Perjalanan ke Barat (西游记; Xī Yóu Jì) merupakan novel mitologi yang terkenal. Penulisnya bernama Wu Cheng’en (吳承恩) yang hidup pada masa dinasti Ming (lahir 1501 M; meningga 1582 M).

Konon Beliau menulis buku ini berdasarkan catatan perjalanan Xuanzang (玄奘), seorang Biksu dari dinasti Tang yang akan pergi ke barat (India) untuk mengambil kitab suci.

kisah perjalanan ke barat xi you ji
Kisah Perjalanan ke Barat, mencerminkan sifat2 dasar dari manusia.

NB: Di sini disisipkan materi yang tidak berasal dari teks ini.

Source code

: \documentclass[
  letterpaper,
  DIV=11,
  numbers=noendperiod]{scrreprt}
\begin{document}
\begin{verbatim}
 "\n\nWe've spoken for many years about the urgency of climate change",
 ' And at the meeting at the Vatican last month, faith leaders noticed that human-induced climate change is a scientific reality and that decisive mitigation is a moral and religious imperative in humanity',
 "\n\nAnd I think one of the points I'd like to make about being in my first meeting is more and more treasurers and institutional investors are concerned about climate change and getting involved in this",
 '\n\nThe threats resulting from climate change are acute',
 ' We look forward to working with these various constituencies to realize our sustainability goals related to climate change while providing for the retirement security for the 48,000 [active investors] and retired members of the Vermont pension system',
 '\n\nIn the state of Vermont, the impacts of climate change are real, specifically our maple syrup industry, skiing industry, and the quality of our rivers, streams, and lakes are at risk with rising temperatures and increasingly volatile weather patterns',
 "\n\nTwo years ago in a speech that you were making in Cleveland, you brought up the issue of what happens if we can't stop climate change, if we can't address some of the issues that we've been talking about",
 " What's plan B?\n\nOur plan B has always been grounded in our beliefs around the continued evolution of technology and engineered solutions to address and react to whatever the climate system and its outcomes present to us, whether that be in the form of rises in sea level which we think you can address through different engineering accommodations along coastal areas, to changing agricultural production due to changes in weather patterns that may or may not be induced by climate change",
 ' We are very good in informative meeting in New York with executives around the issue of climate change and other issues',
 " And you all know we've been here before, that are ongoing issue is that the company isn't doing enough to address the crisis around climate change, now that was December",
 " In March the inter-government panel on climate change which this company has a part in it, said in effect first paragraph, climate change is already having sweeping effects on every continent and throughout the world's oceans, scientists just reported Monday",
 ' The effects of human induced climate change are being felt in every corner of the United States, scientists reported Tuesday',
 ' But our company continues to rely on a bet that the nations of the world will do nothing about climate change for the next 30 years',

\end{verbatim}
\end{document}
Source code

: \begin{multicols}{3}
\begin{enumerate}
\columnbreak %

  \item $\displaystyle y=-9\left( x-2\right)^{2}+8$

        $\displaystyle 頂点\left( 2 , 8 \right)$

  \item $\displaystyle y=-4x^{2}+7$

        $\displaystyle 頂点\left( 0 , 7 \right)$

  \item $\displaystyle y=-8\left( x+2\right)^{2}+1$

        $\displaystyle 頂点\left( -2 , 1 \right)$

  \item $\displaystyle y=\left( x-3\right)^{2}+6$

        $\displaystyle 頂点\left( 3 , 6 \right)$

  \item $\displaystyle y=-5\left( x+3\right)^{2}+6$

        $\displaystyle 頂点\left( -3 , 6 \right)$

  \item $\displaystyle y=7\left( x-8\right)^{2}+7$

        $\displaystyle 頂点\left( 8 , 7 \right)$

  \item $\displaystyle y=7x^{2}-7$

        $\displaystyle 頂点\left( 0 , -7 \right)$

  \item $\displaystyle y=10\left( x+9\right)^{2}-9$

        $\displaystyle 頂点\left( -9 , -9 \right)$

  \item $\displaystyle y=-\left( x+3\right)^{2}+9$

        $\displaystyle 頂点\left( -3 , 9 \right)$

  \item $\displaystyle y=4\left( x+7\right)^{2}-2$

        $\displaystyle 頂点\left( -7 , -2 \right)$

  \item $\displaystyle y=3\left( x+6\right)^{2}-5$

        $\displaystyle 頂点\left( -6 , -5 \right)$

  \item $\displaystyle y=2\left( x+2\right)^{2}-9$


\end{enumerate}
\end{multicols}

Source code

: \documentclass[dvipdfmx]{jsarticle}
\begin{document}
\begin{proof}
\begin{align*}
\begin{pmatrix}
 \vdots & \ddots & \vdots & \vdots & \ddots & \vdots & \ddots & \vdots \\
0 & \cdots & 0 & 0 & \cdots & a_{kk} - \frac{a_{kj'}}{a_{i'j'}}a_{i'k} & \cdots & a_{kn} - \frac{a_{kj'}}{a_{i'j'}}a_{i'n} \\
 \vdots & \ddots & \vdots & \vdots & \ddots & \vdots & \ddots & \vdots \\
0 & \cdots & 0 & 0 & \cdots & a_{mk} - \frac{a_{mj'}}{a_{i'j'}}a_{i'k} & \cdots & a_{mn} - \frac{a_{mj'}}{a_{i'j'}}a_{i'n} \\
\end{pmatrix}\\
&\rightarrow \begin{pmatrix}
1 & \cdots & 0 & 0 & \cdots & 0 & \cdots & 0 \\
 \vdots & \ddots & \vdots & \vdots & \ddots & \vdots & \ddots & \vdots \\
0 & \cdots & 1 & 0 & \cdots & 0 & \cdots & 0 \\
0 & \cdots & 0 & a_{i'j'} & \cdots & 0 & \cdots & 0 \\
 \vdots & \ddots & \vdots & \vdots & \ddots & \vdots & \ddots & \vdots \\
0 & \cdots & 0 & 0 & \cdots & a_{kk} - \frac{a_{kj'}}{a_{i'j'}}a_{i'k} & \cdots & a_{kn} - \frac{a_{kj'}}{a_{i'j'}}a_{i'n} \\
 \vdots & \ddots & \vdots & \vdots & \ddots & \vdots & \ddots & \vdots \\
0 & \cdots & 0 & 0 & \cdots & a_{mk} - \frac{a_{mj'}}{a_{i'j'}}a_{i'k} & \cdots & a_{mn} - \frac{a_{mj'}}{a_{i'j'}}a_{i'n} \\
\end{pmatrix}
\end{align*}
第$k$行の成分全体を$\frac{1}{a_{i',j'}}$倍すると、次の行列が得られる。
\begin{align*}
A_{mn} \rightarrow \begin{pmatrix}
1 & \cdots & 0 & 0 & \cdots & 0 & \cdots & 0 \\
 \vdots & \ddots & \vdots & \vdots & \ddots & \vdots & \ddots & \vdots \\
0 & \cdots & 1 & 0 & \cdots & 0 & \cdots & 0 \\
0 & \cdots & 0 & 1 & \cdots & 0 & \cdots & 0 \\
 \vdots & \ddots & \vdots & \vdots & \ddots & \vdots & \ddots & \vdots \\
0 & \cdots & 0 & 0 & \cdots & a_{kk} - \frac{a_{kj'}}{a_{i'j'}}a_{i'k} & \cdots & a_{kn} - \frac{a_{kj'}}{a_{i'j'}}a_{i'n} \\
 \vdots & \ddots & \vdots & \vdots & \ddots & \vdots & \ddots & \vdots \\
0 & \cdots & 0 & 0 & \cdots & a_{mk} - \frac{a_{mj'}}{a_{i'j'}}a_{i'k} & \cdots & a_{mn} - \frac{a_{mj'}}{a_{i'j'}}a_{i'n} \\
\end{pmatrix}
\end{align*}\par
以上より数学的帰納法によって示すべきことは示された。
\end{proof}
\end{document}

Novel yang dicetak pada tahun 1592 M ini menceritakan tentang seorang Biksu Tang Xuanzhang yang menghadapi berbagai kesulitan dalam mengambil kitab suci.

Penulisnya menciptakan berbagai tokoh fiksi, seperti Sun Wukong, Zhu Bajie, Sha Wujing, dan sosok kuda Naga putih sebagai pendamping yang akan mengawal dan melindungi biksu Buddha itu selama dalam perjalanan.

Di dalam ekspedisi ke barat, mereka harus melewati 14 musim panas dan dingin, menghadapi 81 kali marabahaya dan gangguan dari berbagai siluman yang ingin menawan dan memakan daging Pendeta Tong (agar bisa hidup abadi), sebelum akhirnya mencapai tujuan dan membawa kembali kitab suci (Tripitaka) ke Tiongkok.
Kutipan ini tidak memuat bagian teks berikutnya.